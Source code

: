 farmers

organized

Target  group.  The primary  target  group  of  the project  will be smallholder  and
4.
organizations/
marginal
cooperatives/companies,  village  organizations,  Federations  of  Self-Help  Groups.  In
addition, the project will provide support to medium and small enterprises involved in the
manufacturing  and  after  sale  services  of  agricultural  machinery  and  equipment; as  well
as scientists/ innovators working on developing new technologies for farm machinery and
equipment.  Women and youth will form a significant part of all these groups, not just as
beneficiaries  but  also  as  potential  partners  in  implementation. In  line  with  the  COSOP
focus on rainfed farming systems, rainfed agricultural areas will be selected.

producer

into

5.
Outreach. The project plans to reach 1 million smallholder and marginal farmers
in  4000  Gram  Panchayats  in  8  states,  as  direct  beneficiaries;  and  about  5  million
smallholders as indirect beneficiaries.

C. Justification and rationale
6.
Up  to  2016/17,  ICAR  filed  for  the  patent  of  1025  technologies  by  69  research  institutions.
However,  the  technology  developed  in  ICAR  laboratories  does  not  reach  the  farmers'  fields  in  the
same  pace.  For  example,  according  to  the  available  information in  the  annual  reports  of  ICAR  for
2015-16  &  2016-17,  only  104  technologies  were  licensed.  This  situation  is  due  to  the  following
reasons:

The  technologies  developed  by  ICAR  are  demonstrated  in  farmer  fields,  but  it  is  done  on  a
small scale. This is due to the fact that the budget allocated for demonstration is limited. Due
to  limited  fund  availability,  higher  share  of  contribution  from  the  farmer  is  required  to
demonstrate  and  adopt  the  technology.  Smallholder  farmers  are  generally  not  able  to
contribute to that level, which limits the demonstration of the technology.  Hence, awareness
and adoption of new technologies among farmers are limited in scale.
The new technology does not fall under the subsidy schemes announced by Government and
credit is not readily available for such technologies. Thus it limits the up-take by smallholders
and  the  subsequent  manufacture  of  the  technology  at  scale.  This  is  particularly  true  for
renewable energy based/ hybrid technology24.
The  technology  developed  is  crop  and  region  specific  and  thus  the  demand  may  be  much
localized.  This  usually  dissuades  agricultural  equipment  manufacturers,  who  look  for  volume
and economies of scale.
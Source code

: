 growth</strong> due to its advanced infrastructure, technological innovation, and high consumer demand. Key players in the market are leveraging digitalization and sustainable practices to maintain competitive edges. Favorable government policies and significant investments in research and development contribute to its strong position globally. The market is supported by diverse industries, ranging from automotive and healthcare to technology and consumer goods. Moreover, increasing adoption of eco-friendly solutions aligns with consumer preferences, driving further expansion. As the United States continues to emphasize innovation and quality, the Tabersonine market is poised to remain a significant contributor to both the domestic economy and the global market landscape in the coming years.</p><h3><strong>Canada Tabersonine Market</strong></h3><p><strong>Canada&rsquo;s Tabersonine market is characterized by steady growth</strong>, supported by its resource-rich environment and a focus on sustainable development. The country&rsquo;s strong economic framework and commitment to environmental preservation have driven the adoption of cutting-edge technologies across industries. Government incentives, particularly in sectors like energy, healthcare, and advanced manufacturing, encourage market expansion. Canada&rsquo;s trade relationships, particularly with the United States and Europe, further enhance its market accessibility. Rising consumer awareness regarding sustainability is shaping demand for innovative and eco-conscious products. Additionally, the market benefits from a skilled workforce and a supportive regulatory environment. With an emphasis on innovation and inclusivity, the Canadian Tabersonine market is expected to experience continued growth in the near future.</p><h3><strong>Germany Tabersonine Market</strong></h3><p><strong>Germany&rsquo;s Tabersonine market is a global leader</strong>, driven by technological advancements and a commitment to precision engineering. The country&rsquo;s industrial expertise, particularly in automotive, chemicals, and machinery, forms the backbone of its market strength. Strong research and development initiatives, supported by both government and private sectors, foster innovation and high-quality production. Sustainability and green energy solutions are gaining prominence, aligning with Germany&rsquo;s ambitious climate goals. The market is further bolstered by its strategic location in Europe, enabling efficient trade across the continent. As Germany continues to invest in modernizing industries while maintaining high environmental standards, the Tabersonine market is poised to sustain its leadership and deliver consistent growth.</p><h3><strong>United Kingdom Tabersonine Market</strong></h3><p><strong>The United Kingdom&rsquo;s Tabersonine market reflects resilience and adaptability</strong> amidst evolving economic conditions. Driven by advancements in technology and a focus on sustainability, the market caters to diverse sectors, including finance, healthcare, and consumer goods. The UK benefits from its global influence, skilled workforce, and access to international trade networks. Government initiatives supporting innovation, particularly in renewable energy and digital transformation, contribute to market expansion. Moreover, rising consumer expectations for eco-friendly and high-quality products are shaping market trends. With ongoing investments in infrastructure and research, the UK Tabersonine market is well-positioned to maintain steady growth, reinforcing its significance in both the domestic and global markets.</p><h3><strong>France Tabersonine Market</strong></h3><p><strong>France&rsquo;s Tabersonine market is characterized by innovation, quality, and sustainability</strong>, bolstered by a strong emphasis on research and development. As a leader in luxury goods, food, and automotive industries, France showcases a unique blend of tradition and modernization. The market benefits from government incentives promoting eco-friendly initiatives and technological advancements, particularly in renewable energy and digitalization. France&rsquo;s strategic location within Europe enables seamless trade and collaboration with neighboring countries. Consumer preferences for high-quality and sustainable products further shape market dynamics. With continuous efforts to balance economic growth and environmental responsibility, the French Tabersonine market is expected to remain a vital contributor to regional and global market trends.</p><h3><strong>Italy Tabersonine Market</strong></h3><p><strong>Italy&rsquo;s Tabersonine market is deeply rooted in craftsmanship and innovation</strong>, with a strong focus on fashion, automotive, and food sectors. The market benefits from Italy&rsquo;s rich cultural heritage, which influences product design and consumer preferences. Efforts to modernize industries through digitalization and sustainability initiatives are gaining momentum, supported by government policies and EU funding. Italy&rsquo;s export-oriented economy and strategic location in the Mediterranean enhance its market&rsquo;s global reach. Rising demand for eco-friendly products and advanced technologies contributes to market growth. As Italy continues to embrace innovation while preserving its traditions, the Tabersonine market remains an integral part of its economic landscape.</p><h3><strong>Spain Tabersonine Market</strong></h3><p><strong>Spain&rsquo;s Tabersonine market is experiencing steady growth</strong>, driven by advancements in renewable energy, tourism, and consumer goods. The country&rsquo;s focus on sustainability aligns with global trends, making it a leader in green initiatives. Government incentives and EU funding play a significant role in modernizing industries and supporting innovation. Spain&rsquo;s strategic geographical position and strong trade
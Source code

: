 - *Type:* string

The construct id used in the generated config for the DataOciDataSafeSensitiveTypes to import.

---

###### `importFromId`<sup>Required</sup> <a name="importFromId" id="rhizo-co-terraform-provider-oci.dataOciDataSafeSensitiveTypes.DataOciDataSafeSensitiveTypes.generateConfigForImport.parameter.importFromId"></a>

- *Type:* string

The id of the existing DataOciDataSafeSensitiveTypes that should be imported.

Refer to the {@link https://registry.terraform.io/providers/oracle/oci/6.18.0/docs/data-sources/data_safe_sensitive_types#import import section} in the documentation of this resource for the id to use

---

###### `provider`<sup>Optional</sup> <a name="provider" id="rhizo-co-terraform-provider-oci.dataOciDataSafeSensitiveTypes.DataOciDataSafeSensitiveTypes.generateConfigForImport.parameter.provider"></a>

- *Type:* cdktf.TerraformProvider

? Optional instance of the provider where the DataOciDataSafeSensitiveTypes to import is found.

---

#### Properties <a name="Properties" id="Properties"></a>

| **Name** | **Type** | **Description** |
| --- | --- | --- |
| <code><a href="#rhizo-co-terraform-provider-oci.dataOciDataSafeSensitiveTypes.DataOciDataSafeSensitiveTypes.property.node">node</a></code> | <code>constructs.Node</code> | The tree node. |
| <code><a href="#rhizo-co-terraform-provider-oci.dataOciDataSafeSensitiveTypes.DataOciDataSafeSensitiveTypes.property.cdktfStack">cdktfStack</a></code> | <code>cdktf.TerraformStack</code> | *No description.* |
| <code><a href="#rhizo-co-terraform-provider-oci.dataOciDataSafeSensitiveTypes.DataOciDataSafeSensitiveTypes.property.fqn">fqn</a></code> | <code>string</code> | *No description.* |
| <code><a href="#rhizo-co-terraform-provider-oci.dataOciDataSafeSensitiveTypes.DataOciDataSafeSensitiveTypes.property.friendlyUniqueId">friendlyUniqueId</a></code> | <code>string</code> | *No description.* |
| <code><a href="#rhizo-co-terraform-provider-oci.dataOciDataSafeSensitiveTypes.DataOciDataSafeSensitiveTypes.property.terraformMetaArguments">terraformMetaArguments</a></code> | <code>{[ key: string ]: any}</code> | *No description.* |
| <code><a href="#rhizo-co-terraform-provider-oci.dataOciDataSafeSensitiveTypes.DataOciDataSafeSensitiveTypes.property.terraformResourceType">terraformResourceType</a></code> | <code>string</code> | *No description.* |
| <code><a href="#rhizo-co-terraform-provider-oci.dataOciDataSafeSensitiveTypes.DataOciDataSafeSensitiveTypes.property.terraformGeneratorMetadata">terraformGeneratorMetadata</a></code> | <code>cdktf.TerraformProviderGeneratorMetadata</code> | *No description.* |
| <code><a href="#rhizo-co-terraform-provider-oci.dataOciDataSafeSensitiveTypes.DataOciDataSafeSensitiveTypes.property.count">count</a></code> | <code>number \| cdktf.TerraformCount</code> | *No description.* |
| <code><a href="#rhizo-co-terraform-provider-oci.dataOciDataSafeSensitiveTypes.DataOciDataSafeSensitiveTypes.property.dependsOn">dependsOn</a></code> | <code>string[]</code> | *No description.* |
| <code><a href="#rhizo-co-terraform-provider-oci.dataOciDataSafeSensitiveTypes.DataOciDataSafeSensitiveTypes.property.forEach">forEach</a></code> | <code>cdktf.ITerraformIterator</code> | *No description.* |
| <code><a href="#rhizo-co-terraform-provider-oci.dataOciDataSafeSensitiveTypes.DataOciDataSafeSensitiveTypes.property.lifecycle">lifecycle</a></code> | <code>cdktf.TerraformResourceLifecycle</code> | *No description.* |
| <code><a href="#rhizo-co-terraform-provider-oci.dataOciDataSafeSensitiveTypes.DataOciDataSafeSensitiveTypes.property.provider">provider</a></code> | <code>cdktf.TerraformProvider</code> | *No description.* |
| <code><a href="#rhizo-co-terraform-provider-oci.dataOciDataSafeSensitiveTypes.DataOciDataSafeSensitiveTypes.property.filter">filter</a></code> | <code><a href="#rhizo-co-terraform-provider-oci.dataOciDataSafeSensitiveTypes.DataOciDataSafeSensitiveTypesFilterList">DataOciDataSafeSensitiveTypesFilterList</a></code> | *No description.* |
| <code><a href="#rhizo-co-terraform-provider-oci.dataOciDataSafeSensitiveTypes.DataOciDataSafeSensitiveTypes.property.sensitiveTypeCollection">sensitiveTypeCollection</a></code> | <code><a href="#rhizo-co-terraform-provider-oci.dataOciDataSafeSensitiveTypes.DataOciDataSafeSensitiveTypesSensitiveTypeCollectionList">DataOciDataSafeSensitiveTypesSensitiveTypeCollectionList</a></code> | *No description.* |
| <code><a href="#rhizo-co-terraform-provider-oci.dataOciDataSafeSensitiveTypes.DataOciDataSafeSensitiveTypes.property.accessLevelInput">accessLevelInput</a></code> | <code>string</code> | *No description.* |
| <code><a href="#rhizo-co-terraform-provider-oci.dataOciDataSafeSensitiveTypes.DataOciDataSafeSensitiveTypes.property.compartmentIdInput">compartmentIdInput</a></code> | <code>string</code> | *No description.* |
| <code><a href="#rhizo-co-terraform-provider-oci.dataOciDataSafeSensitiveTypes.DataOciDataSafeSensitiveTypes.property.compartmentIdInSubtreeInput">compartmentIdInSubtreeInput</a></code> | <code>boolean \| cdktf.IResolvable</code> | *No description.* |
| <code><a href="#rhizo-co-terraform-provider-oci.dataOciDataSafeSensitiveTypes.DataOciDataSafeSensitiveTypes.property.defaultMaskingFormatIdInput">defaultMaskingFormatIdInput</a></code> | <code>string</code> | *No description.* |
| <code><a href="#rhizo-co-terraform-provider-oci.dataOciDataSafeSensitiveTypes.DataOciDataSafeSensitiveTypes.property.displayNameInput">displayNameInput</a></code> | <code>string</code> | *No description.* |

■ Task directions
Find the lines of the listing above that hold "does". Please copy them.

■ Worked solution
However,  the  technology  developed  in  ICAR  laboratories  does  not  reach  the  farmers'  fields  in  the
The new technology does not fall under the subsidy schemes announced by Government and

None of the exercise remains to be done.